I have always loved the sky.

Any writer who has been writing for longer than a few months will come to recognise that there are some constants in his or her work, some elements which sneak into every narrative. One of mine is the sky, and my obsession with it goes beyond rationality. A few years ago I had to get up around 5am to get to work at a reasonable hour, and I remember shuffling up the winding wave of road that led from my house to the bus stop, bundled up against the cold, and stopping every few feet to look up at the sunrise, at the symphony of colours. I fucking loved it.

It wasn’t just a matter of timing, however; even when I came home in the afternoon, I would still be inclined to stop and look up, and after a while, I became convinced that this particular patch of sky was better than any other I’d laid eyes on. It makes no sense, I know, but it’s as if in my mind each eyeful of sky I see has been assigned to an artist and this particular patch in the suburbs of Western Sydney was just lucky enough to be the product of a maestro. I imagine there have to be some dull vistas out there, but I have yet to see it, and I could quite honestly spend an entire day simply staring upward.

It took me a while to understand why, but I have since traced it back to boyhood noontimes, idling flat on my back with grass prickling my shoulder blades, pointing at the fluffy oddness of clouds and describing what they liked like, to great debate among friends. A debate which was meaningless of course because the clouds were always shifting, drifting, falling apart, being remade by the wind into smaller iterations of their former self, reduced to nothing, and then back in a breath (it seemed), bigger and blacker and badder than ever. See, that’s what I love about the sky – it is constantly changing. Even on a bright sunny day absent of white, spend just a few moments staring at the sky and you will notice the gradient of blue slowly changing.

I am addicted to that change – it is for the same reason I can become captivated by a river, even one as dull and littered with garbage barges as the Hudson; the rippling waters, the shivering surface, the ceaseless forward motion will forever capture my attention. No doubt my addiction to change is influenced by inclement weather, terrifying thunder and storms occurring only when the clouds stopped moving fast enough and instead merged into the one huge block of bulging wetness and murk. No doubt the fact I didn’t have a stable home and moved dozens of times as a child also had a part to play; my point is simply that I am absolutely fascinated by the curvature of the world above us. So when I saw the title of this poem, The Place Where Clouds Are Formed, I knew I was in for a treat. It begins:

Every day it is the same.
He comes home.
He tells her about it.
As he speaks, his breath condenses in front of his face.

I love this opening; it’s simple, to the point, utterly ordinary and totally fucking weird all at once. It’s an evocative image, clouds bubbling out of lips, ballooning in front of his face. It would be comical and cartoonish if not for the sparseness of language, the almost-dread it evokes. I’m just wildly in love with the concept. Simply having clouds in the house would have been enough for me, but that it’s internalised entirely within him, and is emerging only when he comes home, when he is not in fact outside or in view of clouds and even then only when he speaks of this place, all of that makes it so much better, heightens the surreal nature of it.

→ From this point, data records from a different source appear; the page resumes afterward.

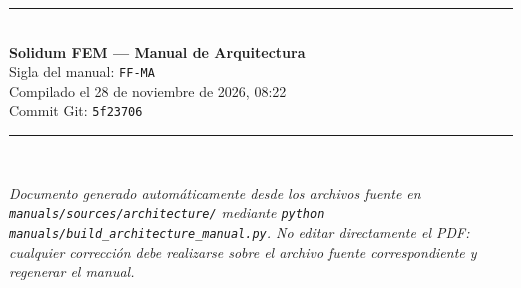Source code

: \documentclass[11pt,oneside]{report}
\begin{document}
\clearpage
\thispagestyle{empty}
\vspace*{\fill}
\begin{center}
\rule{0.4\textwidth}{0.4pt}\\[1em]
{\bfseries\color{yamlkey} Solidum FEM --- Manual de Arquitectura}\\[0.5em]
Sigla del manual: \texttt{FF-MA}\\[0.5em]
Compilado el 28 de noviembre de 2026, 08:22\\[0.5em]
Commit Git: \texttt{5f23706}\\[1em]
\rule{0.4\textwidth}{0.4pt}\\[2em]
\parbox{0.75\textwidth}{\small\itshape\centering
Documento generado automáticamente desde los archivos fuente en \texttt{manuals/sources/architecture/} mediante \texttt{python manuals/build\_architecture\_manual.py}. No editar directamente el PDF: cualquier corrección debe realizarse sobre el archivo fuente correspondiente y regenerar el manual.}
\end{center}
\vspace*{\fill}
\end{document}
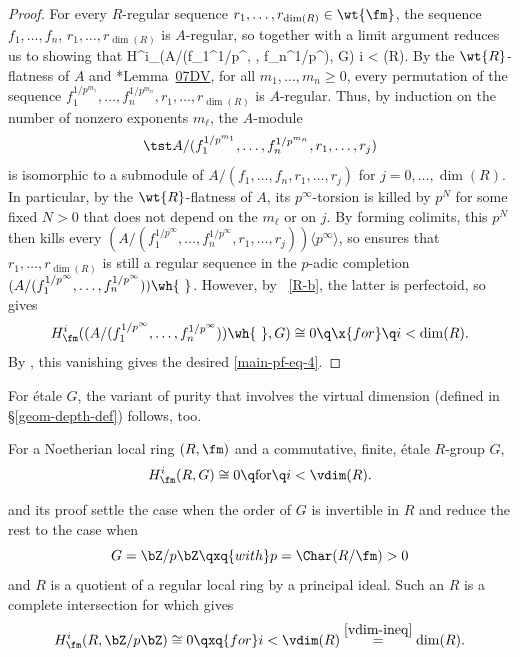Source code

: \begin{proof}
For every $R$-regular sequence $r_1, \dotsc, r_{\dim(R)} \in \wt{\fm}$, the sequence $f_1, \dotsc, f_n$, $r_1, \dotsc, r_{\dim(R)}$ is $A$-regular, so  together with a limit argument reduces us to showing that
\be \label{main-pf-eq-4}
H^i_\fm(A/(f_1^{1/p^\infty}, \dotsc, f_n^{1/p^\infty}), G)  \q {} \q i < \dim(R).
\ee
By the $\wt{R}$-flatness of $A$ and \cite{SP}*{Lemma~\href{https://stacks.math.columbia.edu/tag/07DV}{07DV}}, for all $m_1, \dotsc, m_n \ge 0$, every permutation of the sequence $f_1^{1/p^{m_1}}, \dotsc, f_n^{1/p^{m_n}}, r_1, \dotsc, r_{\dim(R)}$ is $A$-regular. Thus, by induction on the number of nonzero exponents $m_\ell$, the $A$-module
\[
\tst A/(f_1^{1/p^{m_1}}, \dotsc, f_n^{1/p^{m_n}}, r_1, \dotsc, r_{j})
\]
is isomorphic to a submodule of $A/(f_1, \dotsc, f_n, r_1, \dotsc, r_j)$ for $j = 0, \dotsc, \dim(R)$. In particular, by the $\wt{R}$-flatness of $A$, its $p^\infty$-torsion is killed by $p^N$ for some fixed $N > 0$ that does not depend on the $m_\ell$ or on $j$. By forming colimits, this $p^N$ then kills every $(A/(f_1^{1/p^\infty}, \dotsc, f_n^{1/p^\infty}, r_1, \dotsc, r_j))\langle p^\infty\rangle$, so  ensures that $r_1, \dotsc, r_{\dim(R)}$ is still a regular sequence in the $p$-adic completion $(A/(f_1^{1/p^\infty}, \dotsc, f_n^{1/p^\infty}))\wh{\ }$. However, by ~\ref{R-b}, the latter is perfectoid, so  gives
\[
H^i_\fm((A/(f_1^{1/p^\infty}, \dotsc, f_n^{1/p^\infty}))\wh{\ }, G) \cong 0 \q \x{for} \q i < \dim(R).
\]
By , %
this vanishing gives the desired \eqref{main-pf-eq-4}.
\end{proof}




For \'{e}tale $G$, the variant of purity that involves the virtual dimension (defined in \S\ref{geom-depth-def}) follows, too.


\bthm {}
For a Noetherian local ring $(R, \fm)$ and a commutative, finite, \'{e}tale $R$-group $G$,
\[
H^i_\fm(R, G) \cong 0 \q \text{for} \q i < \vdim(R).
\]
\ethm

\bpf
{} and its proof settle the case when the order of $G$ is invertible in $R$ and reduce the rest to the case when
\[
G = \bZ/p\bZ \qxq{with} p = \Char(R/\fm) > 0
\]
and $R$ is a quotient of a regular local ring by a principal ideal. Such an $R$ is a complete intersection for which  gives
\[
H^i_\fm(R, \bZ/p\bZ) \cong 0 \qxq{for} i < \vdim(R) \overset{\eqref{vdim-ineq}}{=} \dim(R). \qedhere
\]
\epf



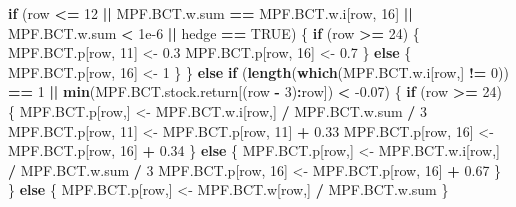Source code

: \documentclass[]{article}
\newenvironment{Shaded}{\begin{snugshade}}{\end{snugshade}}
\newcommand{\ControlFlowTok}[1]{\textcolor[rgb]{0.13,0.29,0.53}{\textbf{#1}}}
\newcommand{\DecValTok}[1]{\textcolor[rgb]{0.00,0.00,0.81}{#1}}
\newcommand{\FloatTok}[1]{\textcolor[rgb]{0.00,0.00,0.81}{#1}}
\newcommand{\KeywordTok}[1]{\textcolor[rgb]{0.13,0.29,0.53}{\textbf{#1}}}
\newcommand{\NormalTok}[1]{#1}
\newcommand{\OperatorTok}[1]{\textcolor[rgb]{0.81,0.36,0.00}{\textbf{#1}}}
\newcommand{\OtherTok}[1]{\textcolor[rgb]{0.56,0.35,0.01}{#1}}
\newcommand{\StringTok}[1]{\textcolor[rgb]{0.31,0.60,0.02}{#1}}
\begin{document}
\begin{Shaded}
\begin{Highlighting}[]
    \ControlFlowTok{if}\NormalTok{ (row }\OperatorTok{<=}\StringTok{ }\DecValTok{12} \OperatorTok{||}\StringTok{ }\NormalTok{MPF.BCT.w.sum }\OperatorTok{==}\StringTok{ }\NormalTok{MPF.BCT.w.i[row, }\DecValTok{16}\NormalTok{] }\OperatorTok{||}
\StringTok{        }\NormalTok{MPF.BCT.w.sum }\OperatorTok{<}\StringTok{ }\FloatTok{1e-6} \OperatorTok{||}\StringTok{ }\NormalTok{hedge }\OperatorTok{==}\StringTok{ }\OtherTok{TRUE}\NormalTok{) \{}
      \ControlFlowTok{if}\NormalTok{ (row }\OperatorTok{>=}\StringTok{ }\DecValTok{24}\NormalTok{) \{}
\NormalTok{        MPF.BCT.p[row, }\DecValTok{11}\NormalTok{] <-}\StringTok{ }\FloatTok{0.3}
\NormalTok{        MPF.BCT.p[row, }\DecValTok{16}\NormalTok{] <-}\StringTok{ }\FloatTok{0.7}
\NormalTok{      \} }\ControlFlowTok{else}\NormalTok{ \{}
\NormalTok{        MPF.BCT.p[row, }\DecValTok{16}\NormalTok{] <-}\StringTok{ }\DecValTok{1}
\NormalTok{      \}}
\NormalTok{    \} }\ControlFlowTok{else} \ControlFlowTok{if}\NormalTok{ (}\KeywordTok{length}\NormalTok{(}\KeywordTok{which}\NormalTok{(MPF.BCT.w.i[row,] }\OperatorTok{!=}\StringTok{ }\DecValTok{0}\NormalTok{)) }\OperatorTok{==}\StringTok{ }\DecValTok{1} \OperatorTok{||}
\StringTok{               }\KeywordTok{min}\NormalTok{(MPF.BCT.stock.return[(row }\OperatorTok{-}\StringTok{ }\DecValTok{3}\NormalTok{)}\OperatorTok{:}\NormalTok{row]) }\OperatorTok{<}\StringTok{ }\FloatTok{-0.07}\NormalTok{) \{}
      \ControlFlowTok{if}\NormalTok{ (row }\OperatorTok{>=}\StringTok{ }\DecValTok{24}\NormalTok{) \{}
\NormalTok{        MPF.BCT.p[row,] <-}\StringTok{ }\NormalTok{MPF.BCT.w.i[row,] }\OperatorTok{/}\StringTok{ }\NormalTok{MPF.BCT.w.sum }\OperatorTok{/}\StringTok{ }\DecValTok{3}
\NormalTok{        MPF.BCT.p[row, }\DecValTok{11}\NormalTok{] <-}\StringTok{ }\NormalTok{MPF.BCT.p[row, }\DecValTok{11}\NormalTok{] }\OperatorTok{+}\StringTok{ }\FloatTok{0.33}
\NormalTok{        MPF.BCT.p[row, }\DecValTok{16}\NormalTok{] <-}\StringTok{ }\NormalTok{MPF.BCT.p[row, }\DecValTok{16}\NormalTok{] }\OperatorTok{+}\StringTok{ }\FloatTok{0.34}
\NormalTok{      \} }\ControlFlowTok{else}\NormalTok{ \{}
\NormalTok{        MPF.BCT.p[row,] <-}\StringTok{ }\NormalTok{MPF.BCT.w.i[row,] }\OperatorTok{/}\StringTok{ }\NormalTok{MPF.BCT.w.sum }\OperatorTok{/}\StringTok{ }\DecValTok{3}
\NormalTok{        MPF.BCT.p[row, }\DecValTok{16}\NormalTok{] <-}\StringTok{ }\NormalTok{MPF.BCT.p[row, }\DecValTok{16}\NormalTok{] }\OperatorTok{+}\StringTok{ }\FloatTok{0.67}
\NormalTok{      \}}
\NormalTok{    \} }\ControlFlowTok{else}\NormalTok{ \{}
\NormalTok{      MPF.BCT.p[row,] <-}\StringTok{ }\NormalTok{MPF.BCT.w[row,] }\OperatorTok{/}\StringTok{ }\NormalTok{MPF.BCT.w.sum}
\NormalTok{    \}}
    

\end{Highlighting}
\end{Shaded}
\end{document}
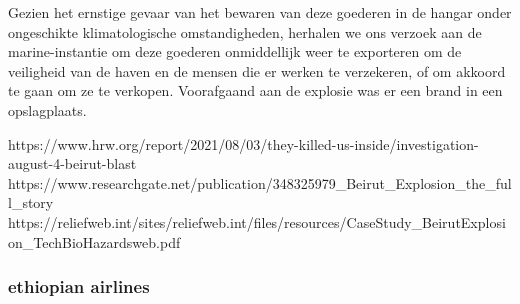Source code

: Gezien het ernstige gevaar van het bewaren van deze goederen in de hangar onder ongeschikte klimatologische omstandigheden, herhalen we ons verzoek aan de marine-instantie om deze goederen onmiddellijk weer te exporteren om de veiligheid van de haven en de mensen die er werken te verzekeren, of om akkoord te gaan om ze te verkopen.
Voorafgaand aan de explosie was er een brand in een opslagplaats. 

https://www.hrw.org/report/2021/08/03/they-killed-us-inside/investigation-august-4-beirut-blast 
https://www.researchgate.net/publication/348325979_Beirut_Explosion_the_full_story 
https://reliefweb.int/sites/reliefweb.int/files/resources/CaseStudy_BeirutExplosion_TechBioHazardsweb.pdf 


\subsubsection{ethiopian airlines}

She sees the soft fog that continues to form a halo.
She knows he is still talking about that place.
He never tires of it like she does.
Only on summer days when the air is hot
and moisture is still a long time in coming,
she asks him to tell her about that place.

Ambiguity is a lovely thing employed with enough skill, and it proves to be the case here. There are two points of it moving in opposition to each other, meeting in the middle; the first is that he has seen The Place Where Clouds Are Formed and he likes telling her of it, and the second is that when he does his breath becomes clouds. The magic realism of it is bewitching, and it is left up to you to decide, really, if there is in fact a place from which clouds come, and if they are emerging from his lips, or if she is simply imagining them. Both experiences seem very real to each of them, for different reasons.

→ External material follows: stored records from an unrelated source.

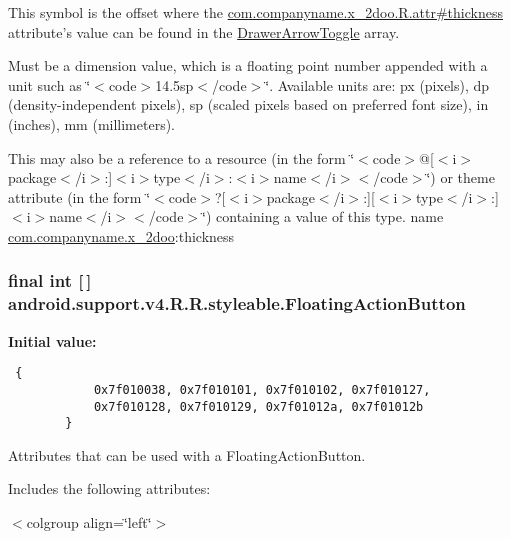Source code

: This symbol is the offset where the \hyperlink{classcom_1_1companyname_1_1x__2doo_1_1_r_1_1attr_ebe368917b104183cc0d9e8f392b784e}{com.companyname.x\_\-2doo.R.attr\#thickness} attribute's value can be found in the \hyperlink{classandroid_1_1support_1_1v4_1_1_r_1_1styleable_df2952a999161d3c408fb6267800afe6}{DrawerArrowToggle} array.

Must be a dimension value, which is a floating point number appended with a unit such as \char`\"{}$<$code$>$14.5sp$<$/code$>$\char`\"{}. Available units are: px (pixels), dp (density-independent pixels), sp (scaled pixels based on preferred font size), in (inches), mm (millimeters). 

This may also be a reference to a resource (in the form \char`\"{}$<$code$>$@\mbox{[}$<$i$>$package$<$/i$>$:\mbox{]}$<$i$>$type$<$/i$>$:$<$i$>$name$<$/i$>$$<$/code$>$\char`\"{}) or theme attribute (in the form \char`\"{}$<$code$>$?\mbox{[}$<$i$>$package$<$/i$>$:\mbox{]}\mbox{[}$<$i$>$type$<$/i$>$:\mbox{]}$<$i$>$name$<$/i$>$$<$/code$>$\char`\"{}) containing a value of this type.  name \hyperlink{namespacecom_1_1companyname_1_1x__2doo}{com.companyname.x\_\-2doo}:thickness \hypertarget{classandroid_1_1support_1_1v4_1_1_r_1_1styleable_51a0276d7190a1195d58170b1623ab3c}{
\subsubsection[{FloatingActionButton}]{\setlength{\rightskip}{0pt plus 5cm}final int \mbox{[}$\,$\mbox{]} android.support.v4.R.R.styleable.FloatingActionButton}}
\label{classandroid_1_1support_1_1v4_1_1_r_1_1styleable_51a0276d7190a1195d58170b1623ab3c}


\textbf{Initial value:}

\begin{Code}\begin{verbatim} {
            0x7f010038, 0x7f010101, 0x7f010102, 0x7f010127,
            0x7f010128, 0x7f010129, 0x7f01012a, 0x7f01012b
        }
\end{verbatim}
\end{Code}
Attributes that can be used with a FloatingActionButton. 

Includes the following attributes: \begin{TabularC}{0}
\hline
\end{TabularC}
$<$colgroup align=\char`\"{}left\char`\"{}$>$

He begins, “The first time I saw the place
where clouds are formed was from
the window of a train . . .”
Another time was in a mirage
in the heat outside Tucson.
Once he thought he saw it
in the dry light of stars.

This poem shines brightest when simple language and simple images like these are used to such great effect, with the short sharp lines having the dual effect of driving you through the poem and emphasising the power of the moments highlighted. There are one or two moments where the poem stretches to accommodate not-so-simple words which aren’t in keeping with the rest, but that’s a minor quibble. We learn that this mythical place of cloud-origin shifts, disappearing and reappearing like, well, you guessed it — but maybe not in places you would expect, like in people, as he comes to find it in the eyes of a woman.

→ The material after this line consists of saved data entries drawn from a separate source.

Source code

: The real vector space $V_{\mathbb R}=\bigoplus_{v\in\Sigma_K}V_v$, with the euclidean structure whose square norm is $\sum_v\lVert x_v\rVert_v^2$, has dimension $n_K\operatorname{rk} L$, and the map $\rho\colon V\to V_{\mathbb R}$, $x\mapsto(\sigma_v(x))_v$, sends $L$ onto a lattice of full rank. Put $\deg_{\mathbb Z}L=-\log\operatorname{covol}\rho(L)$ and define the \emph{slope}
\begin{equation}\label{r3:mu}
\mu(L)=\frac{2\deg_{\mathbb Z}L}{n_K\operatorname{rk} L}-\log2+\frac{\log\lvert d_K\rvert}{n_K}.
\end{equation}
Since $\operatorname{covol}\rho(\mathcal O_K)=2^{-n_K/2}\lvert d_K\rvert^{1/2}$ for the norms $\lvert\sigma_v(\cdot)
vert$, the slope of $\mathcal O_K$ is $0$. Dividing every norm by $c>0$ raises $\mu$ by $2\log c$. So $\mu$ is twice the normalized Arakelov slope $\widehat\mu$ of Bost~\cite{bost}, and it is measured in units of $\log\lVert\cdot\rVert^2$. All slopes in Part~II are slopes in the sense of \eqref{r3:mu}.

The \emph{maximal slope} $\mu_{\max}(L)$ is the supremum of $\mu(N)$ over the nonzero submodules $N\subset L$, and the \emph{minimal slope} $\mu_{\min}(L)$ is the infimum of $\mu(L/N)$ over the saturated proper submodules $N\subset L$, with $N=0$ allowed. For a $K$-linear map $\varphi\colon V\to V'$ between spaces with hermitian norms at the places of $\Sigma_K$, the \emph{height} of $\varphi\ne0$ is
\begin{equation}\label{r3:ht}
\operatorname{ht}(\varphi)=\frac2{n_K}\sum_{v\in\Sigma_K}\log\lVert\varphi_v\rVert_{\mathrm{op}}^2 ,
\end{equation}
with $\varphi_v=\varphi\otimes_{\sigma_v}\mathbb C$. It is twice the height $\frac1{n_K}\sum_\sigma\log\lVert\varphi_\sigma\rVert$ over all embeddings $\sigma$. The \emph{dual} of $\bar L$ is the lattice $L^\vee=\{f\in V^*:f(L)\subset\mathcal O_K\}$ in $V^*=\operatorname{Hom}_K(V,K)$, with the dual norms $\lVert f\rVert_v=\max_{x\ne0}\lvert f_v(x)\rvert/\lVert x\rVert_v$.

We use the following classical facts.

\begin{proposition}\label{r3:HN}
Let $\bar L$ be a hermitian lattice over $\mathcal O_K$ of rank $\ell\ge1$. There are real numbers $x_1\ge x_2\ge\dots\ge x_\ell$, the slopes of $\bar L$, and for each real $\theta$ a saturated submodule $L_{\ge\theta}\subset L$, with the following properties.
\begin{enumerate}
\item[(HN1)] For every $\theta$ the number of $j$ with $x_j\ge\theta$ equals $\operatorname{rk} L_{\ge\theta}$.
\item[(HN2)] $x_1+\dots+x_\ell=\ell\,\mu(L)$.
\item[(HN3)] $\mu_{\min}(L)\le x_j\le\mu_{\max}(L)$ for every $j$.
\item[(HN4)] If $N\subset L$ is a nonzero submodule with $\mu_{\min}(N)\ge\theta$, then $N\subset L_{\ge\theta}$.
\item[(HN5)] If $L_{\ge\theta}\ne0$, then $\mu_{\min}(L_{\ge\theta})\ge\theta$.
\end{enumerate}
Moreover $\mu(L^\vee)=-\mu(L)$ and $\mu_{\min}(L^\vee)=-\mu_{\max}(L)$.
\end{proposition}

Like a child, he rushed to look
into her eyes at every opportunity.
If he could, he would hang on her eye socket,
peering inside,
marveling at her displays.

And in turn, the woman narrating the poem sees that the place is actually in him, issuing forth when he speaks of it, and so when she is in need of shade and moisture, she prods him like he was her very own weather machine and so changes the world around her by delving into the depths of him. This is, quite simply, a gorgeous poem, and I could talk about it at much greater length but I’m already running late for a thing outside, where the sky waits, so I’ll leave you to discover its wonders for yourself.

Thursday Poem: Fishing On The Susquehanna in July, by Billy Collins

It seems I have a thing for long titles all of a sudden. Finding a poem this week was harder than most, I had a dozen maybes, but nothing that quite clinched it for me. It’s not enough for a poem to be good, or even great, it has to also spark something in me that warrants elaboration. I was straining for something while searching today and didn’t realize what it was until I found this poem, Fishing On The Susquehanna in July. It begins:

I have never been fishing on the Susquehanna
or on any river for that matter
to be perfectly honest.
Not in July or any month
have I had the pleasure — if it is a pleasure —
of fishing on the Susquehanna.

I love this opening salvo, and the way it immediately disabuses the reader of any notion they might have had about the poem based on the title. I think titles are often neglected in poetry, they’re not given their due as an extra line, another facet to the poem, and there are few people as good as Billy Collins in using that extra dimension to either get things going, or to re-contextualise a poem once it’s ended. Here, it’s the former of course and we discover for all that this poem is about fishing, Collins knows fuck all about it and you know what? It doesn’t matter in the slightest.

This is a direct attack on the notion that you should only ‘write what you know’, as well as a sly investigation into the imagination, into the role of art itself. But for now, it’s enough for him to not only establish what he has not done, but also to punch through the suspension of disbelief we require in consuming art – this is a meta poem, in that sense, as with the next few lines he brings us into the room he’s writing in.

But before I move past this beginning, let me say how much I love the word Susquehanna. I love writing it, I love sounding it out, and you best believe Collins does as well – not for nothing does he repeat it twice so close together. Let me tell you something, though, if you write a poem about the Susquehanna river and don’t use the unique sounds available in Susquehanna as often as you can without it being overbearing, you’re an idiot.

There is little doubt
that others have been fishing
on the Susquehanna,
rowing upstream in a wooden boat,
sliding the oars under the water
then raising them to drip in the light.

Six lovely little lines, and they do so much. Yes, he counters the unspoken question, other people have no doubt actually experienced fishing on the river, and no, that doesn’t make them anymore qualified to write this poem, as the last three lines testify to so simply, so elegantly. He won’t be doing it anytime soon either, so from where does this knowledge come? It came, he tells us, from a painting he saw in a museum, of a scene like this one – one kind of art birthing another.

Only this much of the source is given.